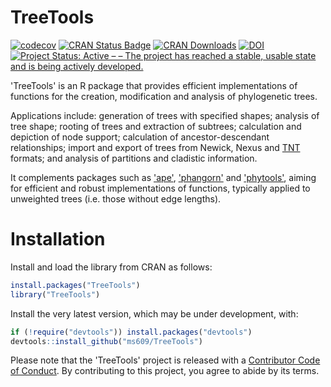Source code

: # TreeTools

[![codecov](https://codecov.io/gh/ms609/TreeTools/branch/master/graph/badge.svg)](https://codecov.io/gh/ms609/TreeTools)
[![CRAN Status Badge](https://www.r-pkg.org/badges/version/TreeTools)](https://cran.r-project.org/package=TreeTools)
[![CRAN Downloads](https://cranlogs.r-pkg.org/badges/TreeTools)](https://ms609.github.io/usage/#treetools)
[![DOI](https://zenodo.org/badge/DOI/10.5281/zenodo.3522726.svg)](https://doi.org/10.5281/zenodo.3522725)<!--[![Project Status: Inactive – The project has reached a stable, usable state but is no longer being actively developed; support/maintenance will be provided as time allows.](http://www.repostatus.org/badges/latest/inactive.svg)](http://www.repostatus.org/#inactive)
-->
[![Project Status: Active – – The project has reached a stable, usable state and is being actively developed.](https://www.repostatus.org/badges/latest/active.svg)](https://www.repostatus.org/#active)

'TreeTools' is an R package that provides efficient implementations of 
functions for the creation, modification and analysis of phylogenetic trees.

Applications include:
generation of trees with specified shapes;
analysis of tree shape;
rooting of trees and extraction of subtrees;
calculation and depiction of node support;
calculation of ancestor-descendant relationships;
import and export of trees from Newick, Nexus and 
[TNT](https://www.lillo.org.ar/phylogeny/tnt/) formats;
and analysis of partitions and cladistic information.

It complements packages such as 
['ape'](https://cran.r-project.org/package=ape),
['phangorn'](https://cran.r-project.org/package=phangorn) and
['phytools'](https://cran.r-project.org/package=phytools),
aiming for efficient and robust implementations of functions, typically
applied to unweighted trees (i.e. those without edge lengths).

# Installation

Install and load the library from CRAN as follows:
```r
install.packages("TreeTools")
library("TreeTools")
```

Install the very latest version, which may be under development, with:
```r
if (!require("devtools")) install.packages("devtools")
devtools::install_github("ms609/TreeTools")
```

Please note that the 'TreeTools' project is released with a
[Contributor Code of Conduct](CODE_OF_CONDUCT.md).
By contributing to this project, you agree to abide by its terms.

**Action item**
Repeat the records above verbatim. Include none of the pictures.

**Result of this exercise**
Source code

: # TreeTools

[![codecov](https://codecov.io/gh/ms609/TreeTools/branch/master/graph/badge.svg)](https://codecov.io/gh/ms609/TreeTools)
[![CRAN Status Badge](https://www.r-pkg.org/badges/version/TreeTools)](https://cran.r-project.org/package=TreeTools)
[![CRAN Downloads](https://cranlogs.r-pkg.org/badges/TreeTools)](https://ms609.github.io/usage/#treetools)
[![DOI](https://zenodo.org/badge/DOI/10.5281/zenodo.3522726.svg)](https://doi.org/10.5281/zenodo.3522725)<!--[![Project Status: Inactive – The project has reached a stable, usable state but is no longer being actively developed; support/maintenance will be provided as time allows.](http://www.repostatus.org/badges/latest/inactive.svg)](http://www.repostatus.org/#inactive)
-->
[![Project Status: Active – – The project has reached a stable, usable state and is being actively developed.](https://www.repostatus.org/badges/latest/active.svg)](https://www.repostatus.org/#active)

'TreeTools' is an R package that provides efficient implementations of 
functions for the creation, modification and analysis of phylogenetic trees.

Applications include:
generation of trees with specified shapes;
analysis of tree shape;
rooting of trees and extraction of subtrees;
calculation and depiction of node support;
calculation of ancestor-descendant relationships;
import and export of trees from Newick, Nexus and 
[TNT](https://www.lillo.org.ar/phylogeny/tnt/) formats;
and analysis of partitions and cladistic information.

It complements packages such as 
['ape'](https://cran.r-project.org/package=ape),
['phangorn'](https://cran.r-project.org/package=phangorn) and
['phytools'](https://cran.r-project.org/package=phytools),
aiming for efficient and robust implementations of functions, typically
applied to unweighted trees (i.e. those without edge lengths).

# Installation

Install and load the library from CRAN as follows:
```r
install.packages("TreeTools")
library("TreeTools")
```

Install the very latest version, which may be under development, with:
```r
if (!require("devtools")) install.packages("devtools")
devtools::install_github("ms609/TreeTools")
```

Please note that the 'TreeTools' project is released with a
[Contributor Code of Conduct](CODE_OF_CONDUCT.md).
By contributing to this project, you agree to abide by its terms.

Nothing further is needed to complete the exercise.